═══ EXTRACTED INFORMATION

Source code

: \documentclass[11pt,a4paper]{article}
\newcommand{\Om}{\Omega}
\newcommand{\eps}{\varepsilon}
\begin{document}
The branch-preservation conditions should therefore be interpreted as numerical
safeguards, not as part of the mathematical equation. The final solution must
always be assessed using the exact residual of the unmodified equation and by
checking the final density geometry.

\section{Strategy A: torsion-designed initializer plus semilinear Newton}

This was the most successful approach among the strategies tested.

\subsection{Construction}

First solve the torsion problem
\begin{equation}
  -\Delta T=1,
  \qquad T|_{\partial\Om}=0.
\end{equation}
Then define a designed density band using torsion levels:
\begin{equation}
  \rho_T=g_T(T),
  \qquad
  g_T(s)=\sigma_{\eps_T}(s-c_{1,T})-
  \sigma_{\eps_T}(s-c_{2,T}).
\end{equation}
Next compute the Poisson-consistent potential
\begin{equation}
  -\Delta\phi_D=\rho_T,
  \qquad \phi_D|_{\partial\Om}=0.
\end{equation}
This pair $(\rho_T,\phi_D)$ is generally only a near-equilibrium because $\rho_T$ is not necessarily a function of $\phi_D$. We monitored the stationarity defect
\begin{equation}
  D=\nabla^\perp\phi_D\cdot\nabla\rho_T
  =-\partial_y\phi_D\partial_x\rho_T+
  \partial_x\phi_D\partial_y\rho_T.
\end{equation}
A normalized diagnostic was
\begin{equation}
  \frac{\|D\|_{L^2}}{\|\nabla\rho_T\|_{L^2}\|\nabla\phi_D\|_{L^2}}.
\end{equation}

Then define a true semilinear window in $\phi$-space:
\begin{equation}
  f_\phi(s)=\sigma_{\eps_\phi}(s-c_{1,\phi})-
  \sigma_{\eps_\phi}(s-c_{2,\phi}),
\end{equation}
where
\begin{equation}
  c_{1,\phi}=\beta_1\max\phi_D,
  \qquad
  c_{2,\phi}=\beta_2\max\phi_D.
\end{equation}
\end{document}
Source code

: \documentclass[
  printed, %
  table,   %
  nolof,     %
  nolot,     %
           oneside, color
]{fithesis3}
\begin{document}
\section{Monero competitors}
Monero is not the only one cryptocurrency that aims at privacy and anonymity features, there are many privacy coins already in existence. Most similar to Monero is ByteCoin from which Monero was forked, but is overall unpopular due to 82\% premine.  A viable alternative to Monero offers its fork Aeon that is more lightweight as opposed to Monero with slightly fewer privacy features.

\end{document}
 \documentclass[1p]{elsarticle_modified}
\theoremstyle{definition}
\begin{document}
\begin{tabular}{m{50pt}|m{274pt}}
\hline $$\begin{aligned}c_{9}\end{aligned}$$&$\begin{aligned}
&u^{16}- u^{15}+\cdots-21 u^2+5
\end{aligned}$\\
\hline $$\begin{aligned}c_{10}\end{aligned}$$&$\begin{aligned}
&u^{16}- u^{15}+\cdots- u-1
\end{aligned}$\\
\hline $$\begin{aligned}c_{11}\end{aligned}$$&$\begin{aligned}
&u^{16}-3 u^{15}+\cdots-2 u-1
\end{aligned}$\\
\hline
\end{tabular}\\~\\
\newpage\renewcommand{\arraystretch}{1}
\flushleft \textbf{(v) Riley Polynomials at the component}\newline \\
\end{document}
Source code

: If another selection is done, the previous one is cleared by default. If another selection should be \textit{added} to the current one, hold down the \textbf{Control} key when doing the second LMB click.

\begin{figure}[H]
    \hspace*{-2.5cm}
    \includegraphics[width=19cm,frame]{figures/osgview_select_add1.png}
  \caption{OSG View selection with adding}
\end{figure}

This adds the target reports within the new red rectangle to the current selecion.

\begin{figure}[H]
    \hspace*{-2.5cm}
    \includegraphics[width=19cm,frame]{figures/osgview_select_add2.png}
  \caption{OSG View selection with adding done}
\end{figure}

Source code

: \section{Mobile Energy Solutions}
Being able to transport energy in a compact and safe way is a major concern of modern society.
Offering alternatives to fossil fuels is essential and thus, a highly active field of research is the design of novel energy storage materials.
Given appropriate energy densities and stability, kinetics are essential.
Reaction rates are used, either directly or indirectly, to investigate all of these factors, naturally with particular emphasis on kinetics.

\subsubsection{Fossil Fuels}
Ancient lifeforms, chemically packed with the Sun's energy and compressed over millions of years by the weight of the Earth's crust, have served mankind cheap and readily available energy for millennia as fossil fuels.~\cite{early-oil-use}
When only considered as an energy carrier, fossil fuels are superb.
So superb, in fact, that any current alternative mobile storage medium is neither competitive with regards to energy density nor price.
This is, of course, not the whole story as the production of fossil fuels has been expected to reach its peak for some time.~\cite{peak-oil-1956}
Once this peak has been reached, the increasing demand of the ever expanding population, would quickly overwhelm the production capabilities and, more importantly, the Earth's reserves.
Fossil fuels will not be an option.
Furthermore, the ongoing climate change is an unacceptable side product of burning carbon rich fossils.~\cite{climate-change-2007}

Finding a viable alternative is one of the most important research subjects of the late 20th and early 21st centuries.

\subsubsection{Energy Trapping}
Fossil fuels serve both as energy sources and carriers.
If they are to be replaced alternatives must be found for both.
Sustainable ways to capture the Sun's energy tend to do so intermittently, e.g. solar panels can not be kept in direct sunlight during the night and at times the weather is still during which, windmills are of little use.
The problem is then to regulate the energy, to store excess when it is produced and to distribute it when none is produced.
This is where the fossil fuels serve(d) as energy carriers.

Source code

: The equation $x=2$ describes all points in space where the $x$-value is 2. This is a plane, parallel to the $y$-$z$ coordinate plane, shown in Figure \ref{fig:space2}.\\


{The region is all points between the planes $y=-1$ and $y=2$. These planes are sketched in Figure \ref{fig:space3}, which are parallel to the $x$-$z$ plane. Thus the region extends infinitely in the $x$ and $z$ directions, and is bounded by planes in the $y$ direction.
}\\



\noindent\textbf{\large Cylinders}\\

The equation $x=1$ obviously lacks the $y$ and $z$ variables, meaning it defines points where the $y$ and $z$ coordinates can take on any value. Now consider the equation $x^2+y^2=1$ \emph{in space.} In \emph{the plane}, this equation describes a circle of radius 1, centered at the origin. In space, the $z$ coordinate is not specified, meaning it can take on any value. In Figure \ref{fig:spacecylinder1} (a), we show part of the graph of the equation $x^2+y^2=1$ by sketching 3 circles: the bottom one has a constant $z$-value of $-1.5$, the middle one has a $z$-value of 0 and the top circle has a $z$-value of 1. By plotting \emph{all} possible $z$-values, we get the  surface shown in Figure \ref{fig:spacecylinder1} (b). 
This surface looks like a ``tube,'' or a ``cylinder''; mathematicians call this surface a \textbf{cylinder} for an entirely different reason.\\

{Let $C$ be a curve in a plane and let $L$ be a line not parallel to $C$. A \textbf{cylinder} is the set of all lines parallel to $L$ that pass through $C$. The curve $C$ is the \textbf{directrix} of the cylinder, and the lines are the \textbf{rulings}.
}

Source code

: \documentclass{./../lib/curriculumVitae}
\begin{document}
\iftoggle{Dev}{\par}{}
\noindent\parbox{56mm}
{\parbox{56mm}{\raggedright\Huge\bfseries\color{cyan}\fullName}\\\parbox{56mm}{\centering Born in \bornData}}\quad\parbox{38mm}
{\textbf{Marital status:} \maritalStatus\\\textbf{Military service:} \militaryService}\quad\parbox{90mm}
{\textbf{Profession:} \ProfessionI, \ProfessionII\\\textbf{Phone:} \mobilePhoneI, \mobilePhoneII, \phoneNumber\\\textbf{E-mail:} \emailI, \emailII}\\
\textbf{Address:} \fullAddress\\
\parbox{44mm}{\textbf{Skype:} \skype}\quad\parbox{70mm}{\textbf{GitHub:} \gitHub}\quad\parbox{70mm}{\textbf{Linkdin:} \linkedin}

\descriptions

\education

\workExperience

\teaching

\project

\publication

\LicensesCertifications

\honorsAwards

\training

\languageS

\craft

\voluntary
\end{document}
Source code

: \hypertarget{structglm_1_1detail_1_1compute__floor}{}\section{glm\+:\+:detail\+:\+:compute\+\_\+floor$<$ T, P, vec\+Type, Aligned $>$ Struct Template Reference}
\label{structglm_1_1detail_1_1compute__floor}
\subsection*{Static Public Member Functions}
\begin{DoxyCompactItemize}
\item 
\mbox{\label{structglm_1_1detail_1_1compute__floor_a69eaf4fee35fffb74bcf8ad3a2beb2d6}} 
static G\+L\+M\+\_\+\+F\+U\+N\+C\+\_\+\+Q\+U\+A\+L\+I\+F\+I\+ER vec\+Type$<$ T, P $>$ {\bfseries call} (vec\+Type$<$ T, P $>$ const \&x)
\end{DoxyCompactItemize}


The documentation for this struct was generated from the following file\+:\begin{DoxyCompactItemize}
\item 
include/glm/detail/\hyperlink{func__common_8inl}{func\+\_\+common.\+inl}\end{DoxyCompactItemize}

══════

▸ **DESCRIPTION OF THE TASK**:
The expected result is a copy of each line in the records where "using" appears.

▸ **RESPONSE AREA**:
always be assessed using the exact residual of the unmodified equation and by
Then define a designed density band using torsion levels:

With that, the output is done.